Jerry Dias, président d'Unifor

Selon lui cette délocalisation de la production du GMC Terrain n'est pas justifiée quand la demande et les ventes de ce véhicule, tout comme celles de l'Equinox, demeurent importantes.

Il précise aussi que l'usine CAMI d'Ingersoll n'avait pas été incluse dans les dernières négociations contractuelles qui avaient permis d'obtenir plus de 1,5 milliard de dollars d'investissement au Canada de la part des 3 grands constructeurs automobiles américains.

La convention collective entre GM et les employés d'Ingersoll est en cours de négociation avec une date butoir à l'automne.

Unifor représente plus de 23 000 employés de l'industrie automobile au Canada.

Renégocier l'ALENA?

Jerry Dias croit que cette nouvelle devrait alerter le gouvernement fédéral sur l'Accord de libre-échange nord-américain (ALENA).

[L'ALENA] doit être renégocié. Il est impératif que nous ayons des règles qui permettent d'assurer de bons emplois au Canada.

Jerry Dias, président d'Unifor

Le ministre de l'Innovation, des Sciences et du Développement économique, Navdeep Bains dit être inquiet de l'impact de ces pertes d'emploi sur les employés et leurs familles, mais assure rester optimiste quant à l'avenir de l'industrie automobile canadienne.
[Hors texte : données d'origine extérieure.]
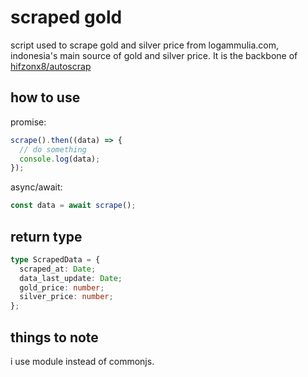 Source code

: # scraped gold

script used to scrape gold and silver price from logammulia.com, indonesia's main source of gold and silver price. It is the backbone of [hifzonx8/autoscrap](https://github.com/hifzonx8/autoscrap)
## how to use

promise:

```ts
scrape().then((data) => {
  // do something
  console.log(data);
});
```

async/await:

```ts
const data = await scrape();
```

## return type

```ts
type ScrapedData = {
  scraped_at: Date;
  data_last_update: Date;
  gold_price: number;
  silver_price: number;
};
```

## things to note

i use module instead of commonjs.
« Le secteur canadien de l'automobile est fort et positionné de façon unique pour concevoir et construire les voitures d'aujourd'hui et de demain grâce à nos citoyens, nos technologies et nos compagnies », affirme-t-il.

Il réfute aussi l'idée que le Canada perd des emplois à cause de l'ALENA.

Nous ne perdons pas des emplois au sud de la frontière ou à Mexico parce que nous n'avons pas un libre échange suffisant. Nous les perdons parce que nous ne sommes pas compétitifs, que ce soit par rapport au coût de la main-d'oeuvre ou de l'énergie.

Navdeep Bains, ministre de l'Innovation, des Sciences et du Développement économique

Navdeep Bains rappelle aussi que l'ALENA a été signé avant l'arrivée de l'Internet et qu'« à condition que nous nous assurions que c'est dans l'intérêt des Canadiens, évidemment, il y a des choses qui peuvent être améliorées dans l'ALENA ».